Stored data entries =
.....

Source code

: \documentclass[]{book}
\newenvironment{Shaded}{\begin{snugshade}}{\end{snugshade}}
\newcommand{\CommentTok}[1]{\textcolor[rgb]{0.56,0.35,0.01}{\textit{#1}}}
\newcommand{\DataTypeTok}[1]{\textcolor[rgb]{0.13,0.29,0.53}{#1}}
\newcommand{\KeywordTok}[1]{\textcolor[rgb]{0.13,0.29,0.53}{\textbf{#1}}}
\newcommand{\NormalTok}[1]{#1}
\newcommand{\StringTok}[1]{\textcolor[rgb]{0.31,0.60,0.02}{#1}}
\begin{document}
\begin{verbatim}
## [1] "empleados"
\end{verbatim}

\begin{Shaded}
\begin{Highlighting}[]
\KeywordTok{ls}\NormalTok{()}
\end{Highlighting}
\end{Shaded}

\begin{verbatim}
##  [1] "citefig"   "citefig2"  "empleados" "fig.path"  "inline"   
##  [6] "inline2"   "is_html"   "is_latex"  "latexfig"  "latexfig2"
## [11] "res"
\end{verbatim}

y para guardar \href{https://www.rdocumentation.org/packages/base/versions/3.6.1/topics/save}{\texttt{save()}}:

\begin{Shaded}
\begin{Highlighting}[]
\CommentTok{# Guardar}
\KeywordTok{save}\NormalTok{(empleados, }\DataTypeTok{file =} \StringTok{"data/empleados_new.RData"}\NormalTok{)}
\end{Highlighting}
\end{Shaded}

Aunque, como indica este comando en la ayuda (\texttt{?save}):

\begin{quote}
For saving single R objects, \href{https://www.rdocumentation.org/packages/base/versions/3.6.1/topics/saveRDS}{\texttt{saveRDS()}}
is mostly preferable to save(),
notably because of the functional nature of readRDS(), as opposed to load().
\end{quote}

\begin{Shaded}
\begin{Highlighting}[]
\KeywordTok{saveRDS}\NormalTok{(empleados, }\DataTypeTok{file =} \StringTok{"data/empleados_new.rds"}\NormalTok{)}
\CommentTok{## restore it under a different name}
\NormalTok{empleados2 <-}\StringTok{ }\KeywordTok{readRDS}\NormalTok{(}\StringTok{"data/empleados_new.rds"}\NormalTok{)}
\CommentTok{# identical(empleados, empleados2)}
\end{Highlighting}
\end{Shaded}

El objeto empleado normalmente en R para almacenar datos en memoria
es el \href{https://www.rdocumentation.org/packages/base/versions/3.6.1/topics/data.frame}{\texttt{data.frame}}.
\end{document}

.....

All of the data shown above must be copied exactly.

Source code

: \documentclass[]{book}
\newenvironment{Shaded}{\begin{snugshade}}{\end{snugshade}}
\newcommand{\CommentTok}[1]{\textcolor[rgb]{0.56,0.35,0.01}{\textit{#1}}}
\newcommand{\DataTypeTok}[1]{\textcolor[rgb]{0.13,0.29,0.53}{#1}}
\newcommand{\KeywordTok}[1]{\textcolor[rgb]{0.13,0.29,0.53}{\textbf{#1}}}
\newcommand{\NormalTok}[1]{#1}
\newcommand{\StringTok}[1]{\textcolor[rgb]{0.31,0.60,0.02}{#1}}
\begin{document}
\begin{verbatim}
## [1] "empleados"
\end{verbatim}

\begin{Shaded}
\begin{Highlighting}[]
\KeywordTok{ls}\NormalTok{()}
\end{Highlighting}
\end{Shaded}

\begin{verbatim}
##  [1] "citefig"   "citefig2"  "empleados" "fig.path"  "inline"   
##  [6] "inline2"   "is_html"   "is_latex"  "latexfig"  "latexfig2"
## [11] "res"
\end{verbatim}

y para guardar \href{https://www.rdocumentation.org/packages/base/versions/3.6.1/topics/save}{\texttt{save()}}:

\begin{Shaded}
\begin{Highlighting}[]
\CommentTok{# Guardar}
\KeywordTok{save}\NormalTok{(empleados, }\DataTypeTok{file =} \StringTok{"data/empleados_new.RData"}\NormalTok{)}
\end{Highlighting}
\end{Shaded}

Aunque, como indica este comando en la ayuda (\texttt{?save}):

\begin{quote}
For saving single R objects, \href{https://www.rdocumentation.org/packages/base/versions/3.6.1/topics/saveRDS}{\texttt{saveRDS()}}
is mostly preferable to save(),
notably because of the functional nature of readRDS(), as opposed to load().
\end{quote}

\begin{Shaded}
\begin{Highlighting}[]
\KeywordTok{saveRDS}\NormalTok{(empleados, }\DataTypeTok{file =} \StringTok{"data/empleados_new.rds"}\NormalTok{)}
\CommentTok{## restore it under a different name}
\NormalTok{empleados2 <-}\StringTok{ }\KeywordTok{readRDS}\NormalTok{(}\StringTok{"data/empleados_new.rds"}\NormalTok{)}
\CommentTok{# identical(empleados, empleados2)}
\end{Highlighting}
\end{Shaded}

El objeto empleado normalmente en R para almacenar datos en memoria
es el \href{https://www.rdocumentation.org/packages/base/versions/3.6.1/topics/data.frame}{\texttt{data.frame}}.
\end{document}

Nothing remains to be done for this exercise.